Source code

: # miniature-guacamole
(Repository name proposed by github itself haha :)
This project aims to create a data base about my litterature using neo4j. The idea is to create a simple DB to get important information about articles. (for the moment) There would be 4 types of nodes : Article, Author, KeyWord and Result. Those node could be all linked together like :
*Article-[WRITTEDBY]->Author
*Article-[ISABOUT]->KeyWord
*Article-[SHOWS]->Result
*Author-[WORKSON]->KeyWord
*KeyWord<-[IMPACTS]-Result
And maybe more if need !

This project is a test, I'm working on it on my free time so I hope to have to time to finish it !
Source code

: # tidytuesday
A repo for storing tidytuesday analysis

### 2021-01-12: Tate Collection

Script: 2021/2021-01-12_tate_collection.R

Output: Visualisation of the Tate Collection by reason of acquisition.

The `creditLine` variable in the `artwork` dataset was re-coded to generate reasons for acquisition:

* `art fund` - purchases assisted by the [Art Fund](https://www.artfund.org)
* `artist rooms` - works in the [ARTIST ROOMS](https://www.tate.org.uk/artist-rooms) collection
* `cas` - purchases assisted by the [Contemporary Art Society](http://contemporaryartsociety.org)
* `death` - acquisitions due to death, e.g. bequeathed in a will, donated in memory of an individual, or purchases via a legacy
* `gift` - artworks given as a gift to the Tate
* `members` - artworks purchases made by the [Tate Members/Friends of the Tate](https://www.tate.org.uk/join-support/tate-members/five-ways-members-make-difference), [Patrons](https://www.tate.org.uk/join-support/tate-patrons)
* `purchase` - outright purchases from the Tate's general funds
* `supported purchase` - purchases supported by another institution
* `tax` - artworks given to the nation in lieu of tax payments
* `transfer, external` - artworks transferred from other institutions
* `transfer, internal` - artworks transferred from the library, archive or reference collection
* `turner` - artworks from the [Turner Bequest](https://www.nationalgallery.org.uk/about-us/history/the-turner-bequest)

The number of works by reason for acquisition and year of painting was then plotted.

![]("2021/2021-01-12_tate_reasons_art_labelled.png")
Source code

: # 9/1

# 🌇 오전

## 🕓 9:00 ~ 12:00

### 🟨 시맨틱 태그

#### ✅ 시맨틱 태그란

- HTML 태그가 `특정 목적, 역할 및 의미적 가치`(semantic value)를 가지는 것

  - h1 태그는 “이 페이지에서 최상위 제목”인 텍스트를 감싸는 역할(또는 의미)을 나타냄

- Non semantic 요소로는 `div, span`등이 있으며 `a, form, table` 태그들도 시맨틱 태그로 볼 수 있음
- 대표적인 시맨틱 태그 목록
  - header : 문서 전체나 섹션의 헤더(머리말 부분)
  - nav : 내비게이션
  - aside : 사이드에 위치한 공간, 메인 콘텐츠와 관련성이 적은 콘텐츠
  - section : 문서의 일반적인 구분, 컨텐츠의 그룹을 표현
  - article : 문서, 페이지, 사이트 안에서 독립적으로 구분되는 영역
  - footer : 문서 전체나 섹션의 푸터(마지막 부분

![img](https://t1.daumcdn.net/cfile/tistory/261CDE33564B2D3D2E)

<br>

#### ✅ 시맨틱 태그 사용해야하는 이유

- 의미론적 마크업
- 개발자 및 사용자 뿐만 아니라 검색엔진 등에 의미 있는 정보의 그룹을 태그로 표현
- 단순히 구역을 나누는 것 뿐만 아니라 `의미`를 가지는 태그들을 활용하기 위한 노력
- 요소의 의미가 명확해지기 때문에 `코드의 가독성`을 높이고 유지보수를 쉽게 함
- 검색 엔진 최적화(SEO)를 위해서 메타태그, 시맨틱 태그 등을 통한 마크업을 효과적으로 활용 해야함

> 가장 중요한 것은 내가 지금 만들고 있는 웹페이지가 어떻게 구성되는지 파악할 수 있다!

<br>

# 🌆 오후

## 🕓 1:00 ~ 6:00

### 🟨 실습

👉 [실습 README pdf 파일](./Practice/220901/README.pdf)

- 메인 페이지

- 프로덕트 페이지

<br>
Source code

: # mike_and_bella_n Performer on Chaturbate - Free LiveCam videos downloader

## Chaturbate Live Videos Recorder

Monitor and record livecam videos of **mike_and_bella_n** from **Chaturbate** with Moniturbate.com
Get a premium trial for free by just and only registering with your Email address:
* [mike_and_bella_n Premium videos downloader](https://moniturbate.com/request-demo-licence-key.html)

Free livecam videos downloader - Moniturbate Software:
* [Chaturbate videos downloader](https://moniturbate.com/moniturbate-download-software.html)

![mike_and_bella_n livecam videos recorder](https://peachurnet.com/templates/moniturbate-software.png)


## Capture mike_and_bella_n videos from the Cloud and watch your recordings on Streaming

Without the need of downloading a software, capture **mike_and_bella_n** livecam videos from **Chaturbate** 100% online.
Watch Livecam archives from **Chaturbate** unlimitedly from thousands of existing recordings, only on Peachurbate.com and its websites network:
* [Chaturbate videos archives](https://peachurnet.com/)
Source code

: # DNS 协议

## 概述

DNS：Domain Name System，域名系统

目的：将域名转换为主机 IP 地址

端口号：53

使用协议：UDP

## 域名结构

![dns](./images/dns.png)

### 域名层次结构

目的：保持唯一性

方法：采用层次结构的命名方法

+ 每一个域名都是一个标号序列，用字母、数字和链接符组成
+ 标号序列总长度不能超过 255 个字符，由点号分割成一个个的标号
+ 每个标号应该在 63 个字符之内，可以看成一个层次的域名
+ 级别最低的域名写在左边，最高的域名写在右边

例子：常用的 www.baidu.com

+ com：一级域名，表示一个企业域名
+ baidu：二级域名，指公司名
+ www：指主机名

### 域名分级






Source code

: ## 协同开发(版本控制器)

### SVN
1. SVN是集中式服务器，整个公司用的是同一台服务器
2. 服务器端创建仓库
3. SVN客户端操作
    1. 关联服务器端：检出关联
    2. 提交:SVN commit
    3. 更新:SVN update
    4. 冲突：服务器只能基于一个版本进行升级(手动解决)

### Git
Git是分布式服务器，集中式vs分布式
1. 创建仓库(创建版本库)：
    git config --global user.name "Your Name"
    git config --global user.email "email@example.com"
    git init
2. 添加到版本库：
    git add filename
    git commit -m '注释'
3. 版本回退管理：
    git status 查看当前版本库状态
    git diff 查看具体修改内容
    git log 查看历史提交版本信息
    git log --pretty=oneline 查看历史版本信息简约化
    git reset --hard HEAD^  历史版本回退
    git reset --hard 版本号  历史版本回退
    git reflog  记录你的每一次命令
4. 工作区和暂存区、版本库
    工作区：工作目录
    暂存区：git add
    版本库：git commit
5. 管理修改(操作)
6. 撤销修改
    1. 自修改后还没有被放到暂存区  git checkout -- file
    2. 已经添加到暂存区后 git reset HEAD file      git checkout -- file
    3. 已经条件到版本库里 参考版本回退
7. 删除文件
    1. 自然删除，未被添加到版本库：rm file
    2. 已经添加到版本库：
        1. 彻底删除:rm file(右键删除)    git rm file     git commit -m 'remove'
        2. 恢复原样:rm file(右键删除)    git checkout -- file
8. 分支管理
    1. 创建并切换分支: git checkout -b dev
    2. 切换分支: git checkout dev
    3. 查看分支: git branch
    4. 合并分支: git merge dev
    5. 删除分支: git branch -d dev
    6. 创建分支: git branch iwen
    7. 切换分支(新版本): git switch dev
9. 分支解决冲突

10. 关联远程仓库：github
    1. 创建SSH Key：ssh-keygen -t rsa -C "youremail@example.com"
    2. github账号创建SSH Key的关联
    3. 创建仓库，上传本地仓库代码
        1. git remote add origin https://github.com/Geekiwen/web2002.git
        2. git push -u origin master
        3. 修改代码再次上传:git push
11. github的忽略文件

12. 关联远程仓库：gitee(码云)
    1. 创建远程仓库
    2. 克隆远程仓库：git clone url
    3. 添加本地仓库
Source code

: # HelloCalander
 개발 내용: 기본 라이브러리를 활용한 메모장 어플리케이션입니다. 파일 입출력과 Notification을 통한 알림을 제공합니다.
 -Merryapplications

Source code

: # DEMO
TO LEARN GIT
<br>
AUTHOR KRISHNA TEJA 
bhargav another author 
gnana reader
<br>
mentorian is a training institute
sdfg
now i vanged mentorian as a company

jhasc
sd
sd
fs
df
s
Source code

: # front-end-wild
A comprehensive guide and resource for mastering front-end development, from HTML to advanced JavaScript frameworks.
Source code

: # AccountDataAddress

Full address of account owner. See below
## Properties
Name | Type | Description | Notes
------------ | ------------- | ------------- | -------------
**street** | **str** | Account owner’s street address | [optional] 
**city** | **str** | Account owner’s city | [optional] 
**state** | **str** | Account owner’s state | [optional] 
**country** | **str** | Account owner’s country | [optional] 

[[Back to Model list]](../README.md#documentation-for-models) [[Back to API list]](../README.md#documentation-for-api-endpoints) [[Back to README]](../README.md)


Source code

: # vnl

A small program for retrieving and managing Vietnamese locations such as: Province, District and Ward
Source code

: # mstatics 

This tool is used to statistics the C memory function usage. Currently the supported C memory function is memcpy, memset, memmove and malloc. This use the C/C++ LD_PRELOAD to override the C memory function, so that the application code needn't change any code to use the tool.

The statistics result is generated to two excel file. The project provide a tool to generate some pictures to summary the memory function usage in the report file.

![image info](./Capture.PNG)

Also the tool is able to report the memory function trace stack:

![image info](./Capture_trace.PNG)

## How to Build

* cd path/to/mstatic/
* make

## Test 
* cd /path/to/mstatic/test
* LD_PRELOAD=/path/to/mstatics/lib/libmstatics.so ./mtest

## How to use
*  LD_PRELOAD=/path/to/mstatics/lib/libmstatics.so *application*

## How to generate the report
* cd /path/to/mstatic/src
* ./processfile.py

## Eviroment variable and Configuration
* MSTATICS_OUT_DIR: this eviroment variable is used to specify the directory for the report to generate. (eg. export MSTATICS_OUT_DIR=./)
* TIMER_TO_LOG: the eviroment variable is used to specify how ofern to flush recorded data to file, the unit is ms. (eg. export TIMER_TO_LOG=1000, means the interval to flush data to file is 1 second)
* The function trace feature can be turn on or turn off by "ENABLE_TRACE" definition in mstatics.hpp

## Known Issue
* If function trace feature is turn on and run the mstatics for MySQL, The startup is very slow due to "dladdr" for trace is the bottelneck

● Work instructions:
For every line of the records with the string "transfer", add one to a tally; give the final tally alone.

● Solution:
2